(Data excerpts)
__________

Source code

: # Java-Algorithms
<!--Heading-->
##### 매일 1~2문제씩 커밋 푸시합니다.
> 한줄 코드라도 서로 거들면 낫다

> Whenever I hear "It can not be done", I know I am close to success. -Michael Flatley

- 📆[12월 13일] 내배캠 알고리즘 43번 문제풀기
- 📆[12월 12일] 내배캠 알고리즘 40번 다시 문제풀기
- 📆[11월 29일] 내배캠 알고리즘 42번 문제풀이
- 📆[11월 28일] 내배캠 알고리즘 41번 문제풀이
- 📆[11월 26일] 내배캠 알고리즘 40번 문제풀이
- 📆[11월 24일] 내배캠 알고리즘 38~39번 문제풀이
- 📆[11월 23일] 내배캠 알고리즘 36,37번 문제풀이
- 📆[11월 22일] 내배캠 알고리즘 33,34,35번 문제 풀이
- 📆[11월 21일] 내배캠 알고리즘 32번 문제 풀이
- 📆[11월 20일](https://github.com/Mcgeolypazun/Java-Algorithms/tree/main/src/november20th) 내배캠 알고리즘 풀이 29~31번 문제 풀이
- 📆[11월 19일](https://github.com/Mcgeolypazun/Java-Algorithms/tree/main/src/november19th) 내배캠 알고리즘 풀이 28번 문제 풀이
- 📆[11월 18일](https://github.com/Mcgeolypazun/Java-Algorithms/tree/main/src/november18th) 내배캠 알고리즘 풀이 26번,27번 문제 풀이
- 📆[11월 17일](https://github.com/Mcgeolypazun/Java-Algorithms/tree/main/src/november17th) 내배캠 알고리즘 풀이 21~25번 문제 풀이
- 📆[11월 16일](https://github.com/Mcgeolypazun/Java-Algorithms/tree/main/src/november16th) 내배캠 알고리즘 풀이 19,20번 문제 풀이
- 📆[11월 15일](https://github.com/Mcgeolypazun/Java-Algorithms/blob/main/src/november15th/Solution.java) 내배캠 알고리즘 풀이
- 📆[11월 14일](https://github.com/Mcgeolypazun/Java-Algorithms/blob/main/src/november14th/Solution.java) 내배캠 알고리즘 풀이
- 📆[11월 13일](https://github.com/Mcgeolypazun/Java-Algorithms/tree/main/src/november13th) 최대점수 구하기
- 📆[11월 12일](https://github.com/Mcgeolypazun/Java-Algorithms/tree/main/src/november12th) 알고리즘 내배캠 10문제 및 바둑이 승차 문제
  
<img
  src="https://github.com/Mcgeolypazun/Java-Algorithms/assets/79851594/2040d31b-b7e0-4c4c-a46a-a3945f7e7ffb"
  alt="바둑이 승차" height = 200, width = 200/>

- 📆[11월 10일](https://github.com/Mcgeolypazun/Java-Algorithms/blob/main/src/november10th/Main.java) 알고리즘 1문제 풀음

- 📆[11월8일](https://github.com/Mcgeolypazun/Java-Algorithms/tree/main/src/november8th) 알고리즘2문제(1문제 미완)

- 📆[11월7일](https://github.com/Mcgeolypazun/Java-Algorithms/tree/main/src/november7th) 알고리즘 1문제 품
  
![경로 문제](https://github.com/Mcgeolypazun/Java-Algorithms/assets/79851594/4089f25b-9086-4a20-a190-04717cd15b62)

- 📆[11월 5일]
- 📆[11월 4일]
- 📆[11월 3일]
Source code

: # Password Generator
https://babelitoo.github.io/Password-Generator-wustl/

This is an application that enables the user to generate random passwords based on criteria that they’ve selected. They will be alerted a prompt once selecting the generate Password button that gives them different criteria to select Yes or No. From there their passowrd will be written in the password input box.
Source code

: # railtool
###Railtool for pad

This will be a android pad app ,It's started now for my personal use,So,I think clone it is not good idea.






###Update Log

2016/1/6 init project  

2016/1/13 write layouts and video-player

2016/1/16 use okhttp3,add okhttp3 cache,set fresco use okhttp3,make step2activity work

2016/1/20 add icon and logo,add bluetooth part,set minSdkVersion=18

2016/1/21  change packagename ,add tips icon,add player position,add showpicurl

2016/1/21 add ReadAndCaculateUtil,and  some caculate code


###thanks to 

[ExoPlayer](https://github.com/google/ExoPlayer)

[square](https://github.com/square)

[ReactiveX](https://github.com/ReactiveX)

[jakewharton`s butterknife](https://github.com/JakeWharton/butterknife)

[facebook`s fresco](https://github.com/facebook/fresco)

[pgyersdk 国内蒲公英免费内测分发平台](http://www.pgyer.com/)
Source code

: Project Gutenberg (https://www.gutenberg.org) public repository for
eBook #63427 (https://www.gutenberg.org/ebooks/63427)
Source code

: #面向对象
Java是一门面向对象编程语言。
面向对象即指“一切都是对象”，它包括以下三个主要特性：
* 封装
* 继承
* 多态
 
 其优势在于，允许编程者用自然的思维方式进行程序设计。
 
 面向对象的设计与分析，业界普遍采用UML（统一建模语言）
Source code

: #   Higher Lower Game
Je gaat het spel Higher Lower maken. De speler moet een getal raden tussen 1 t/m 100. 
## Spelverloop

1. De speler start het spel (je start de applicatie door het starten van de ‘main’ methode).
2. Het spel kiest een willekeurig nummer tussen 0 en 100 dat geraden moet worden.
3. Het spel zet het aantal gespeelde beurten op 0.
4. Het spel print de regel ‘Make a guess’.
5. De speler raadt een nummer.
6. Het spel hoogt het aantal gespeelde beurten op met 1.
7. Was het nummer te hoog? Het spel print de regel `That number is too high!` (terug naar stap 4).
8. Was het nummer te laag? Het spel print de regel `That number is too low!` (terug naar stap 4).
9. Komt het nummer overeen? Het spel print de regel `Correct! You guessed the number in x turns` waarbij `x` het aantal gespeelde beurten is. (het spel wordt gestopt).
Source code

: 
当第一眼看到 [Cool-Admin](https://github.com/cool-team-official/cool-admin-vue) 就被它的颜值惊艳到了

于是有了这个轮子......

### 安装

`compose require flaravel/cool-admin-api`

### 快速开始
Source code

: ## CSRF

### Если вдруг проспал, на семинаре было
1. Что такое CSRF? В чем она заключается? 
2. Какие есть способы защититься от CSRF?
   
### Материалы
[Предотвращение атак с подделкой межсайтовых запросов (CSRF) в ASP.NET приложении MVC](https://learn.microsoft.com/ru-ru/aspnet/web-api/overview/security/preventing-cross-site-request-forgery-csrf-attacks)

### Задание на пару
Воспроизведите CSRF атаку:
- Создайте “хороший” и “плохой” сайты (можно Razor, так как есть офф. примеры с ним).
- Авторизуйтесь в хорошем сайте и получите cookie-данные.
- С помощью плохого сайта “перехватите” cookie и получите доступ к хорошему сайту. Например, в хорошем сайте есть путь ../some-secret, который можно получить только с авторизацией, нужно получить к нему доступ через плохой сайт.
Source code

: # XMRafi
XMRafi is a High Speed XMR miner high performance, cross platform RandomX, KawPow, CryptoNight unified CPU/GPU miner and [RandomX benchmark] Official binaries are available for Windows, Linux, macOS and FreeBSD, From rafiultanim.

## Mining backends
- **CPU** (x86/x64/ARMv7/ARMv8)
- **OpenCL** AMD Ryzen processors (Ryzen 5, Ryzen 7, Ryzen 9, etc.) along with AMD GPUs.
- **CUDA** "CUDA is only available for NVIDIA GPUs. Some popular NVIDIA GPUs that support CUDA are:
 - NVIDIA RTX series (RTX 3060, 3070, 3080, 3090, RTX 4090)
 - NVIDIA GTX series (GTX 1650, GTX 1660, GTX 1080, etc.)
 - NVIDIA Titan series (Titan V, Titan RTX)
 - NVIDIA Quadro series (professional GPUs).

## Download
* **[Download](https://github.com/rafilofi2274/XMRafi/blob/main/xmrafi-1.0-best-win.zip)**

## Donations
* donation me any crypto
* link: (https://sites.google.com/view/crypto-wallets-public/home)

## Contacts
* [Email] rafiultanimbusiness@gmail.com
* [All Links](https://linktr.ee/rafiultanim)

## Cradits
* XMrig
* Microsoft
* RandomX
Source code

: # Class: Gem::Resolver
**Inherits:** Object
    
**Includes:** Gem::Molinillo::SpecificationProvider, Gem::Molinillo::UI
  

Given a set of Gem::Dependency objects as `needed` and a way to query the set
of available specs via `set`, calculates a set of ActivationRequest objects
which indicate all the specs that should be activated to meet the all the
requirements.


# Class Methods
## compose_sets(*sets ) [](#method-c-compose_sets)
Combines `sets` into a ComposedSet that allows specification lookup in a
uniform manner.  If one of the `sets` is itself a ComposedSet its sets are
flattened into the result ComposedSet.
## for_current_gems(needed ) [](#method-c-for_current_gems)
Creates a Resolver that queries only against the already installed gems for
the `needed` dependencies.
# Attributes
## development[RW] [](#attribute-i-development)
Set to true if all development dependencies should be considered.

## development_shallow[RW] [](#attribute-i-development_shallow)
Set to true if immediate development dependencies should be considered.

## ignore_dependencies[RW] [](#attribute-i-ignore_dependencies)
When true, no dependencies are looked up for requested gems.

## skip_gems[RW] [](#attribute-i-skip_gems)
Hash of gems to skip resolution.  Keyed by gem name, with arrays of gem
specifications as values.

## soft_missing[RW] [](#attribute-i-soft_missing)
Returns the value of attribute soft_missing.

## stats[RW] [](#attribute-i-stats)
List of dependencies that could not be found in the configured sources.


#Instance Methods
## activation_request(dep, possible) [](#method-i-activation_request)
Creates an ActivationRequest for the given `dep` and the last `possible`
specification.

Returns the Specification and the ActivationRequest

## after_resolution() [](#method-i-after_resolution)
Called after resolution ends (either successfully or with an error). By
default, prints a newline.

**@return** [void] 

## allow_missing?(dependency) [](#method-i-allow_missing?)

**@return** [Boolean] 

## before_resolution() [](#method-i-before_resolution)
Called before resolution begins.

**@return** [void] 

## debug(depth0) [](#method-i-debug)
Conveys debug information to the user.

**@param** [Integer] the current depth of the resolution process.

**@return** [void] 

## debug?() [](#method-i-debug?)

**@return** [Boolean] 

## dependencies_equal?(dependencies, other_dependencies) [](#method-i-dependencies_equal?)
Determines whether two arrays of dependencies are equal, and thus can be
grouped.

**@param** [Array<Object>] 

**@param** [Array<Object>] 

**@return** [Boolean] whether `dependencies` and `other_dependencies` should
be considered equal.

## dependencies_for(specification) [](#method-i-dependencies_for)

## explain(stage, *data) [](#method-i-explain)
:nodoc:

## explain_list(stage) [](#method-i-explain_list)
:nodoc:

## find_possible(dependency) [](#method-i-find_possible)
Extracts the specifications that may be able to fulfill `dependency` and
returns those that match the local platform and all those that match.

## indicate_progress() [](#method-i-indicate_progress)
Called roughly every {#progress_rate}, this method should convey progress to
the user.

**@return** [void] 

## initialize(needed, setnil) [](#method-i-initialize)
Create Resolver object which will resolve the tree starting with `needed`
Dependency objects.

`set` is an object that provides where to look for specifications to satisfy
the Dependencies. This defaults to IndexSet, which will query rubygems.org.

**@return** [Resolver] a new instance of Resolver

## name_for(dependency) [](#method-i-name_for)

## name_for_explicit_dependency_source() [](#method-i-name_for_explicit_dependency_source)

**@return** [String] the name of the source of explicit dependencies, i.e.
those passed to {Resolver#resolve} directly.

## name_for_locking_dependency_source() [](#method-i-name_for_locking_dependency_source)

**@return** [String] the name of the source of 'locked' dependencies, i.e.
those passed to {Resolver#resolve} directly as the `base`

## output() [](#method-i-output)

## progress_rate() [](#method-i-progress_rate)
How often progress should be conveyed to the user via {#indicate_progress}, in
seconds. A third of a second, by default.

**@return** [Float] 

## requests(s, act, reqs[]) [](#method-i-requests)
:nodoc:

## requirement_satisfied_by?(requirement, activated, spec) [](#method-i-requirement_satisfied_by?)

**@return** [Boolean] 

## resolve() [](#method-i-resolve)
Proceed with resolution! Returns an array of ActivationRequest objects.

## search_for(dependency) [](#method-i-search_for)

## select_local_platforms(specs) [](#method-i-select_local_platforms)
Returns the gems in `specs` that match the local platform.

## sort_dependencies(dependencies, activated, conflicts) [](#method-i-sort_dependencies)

__________

> [YOUR GOAL] Each line in the entries above, starting at the line with "- 📆[11월 22일] 내배캠 알고리즘 33,34,35번 문제 풀이" and ending at the line with "21~25번 문제 풀이", is to be printed exactly, and only those lines.

> [EXERCISE RESPONSE]
- 📆[11월 22일] 내배캠 알고리즘 33,34,35번 문제 풀이
- 📆[11월 21일] 내배캠 알고리즘 32번 문제 풀이
- 📆[11월 20일](https://github.com/Mcgeolypazun/Java-Algorithms/tree/main/src/november20th) 내배캠 알고리즘 풀이 29~31번 문제 풀이
- 📆[11월 19일](https://github.com/Mcgeolypazun/Java-Algorithms/tree/main/src/november19th) 내배캠 알고리즘 풀이 28번 문제 풀이
- 📆[11월 18일](https://github.com/Mcgeolypazun/Java-Algorithms/tree/main/src/november18th) 내배캠 알고리즘 풀이 26번,27번 문제 풀이
- 📆[11월 17일](https://github.com/Mcgeolypazun/Java-Algorithms/tree/main/src/november17th) 내배캠 알고리즘 풀이 21~25번 문제 풀이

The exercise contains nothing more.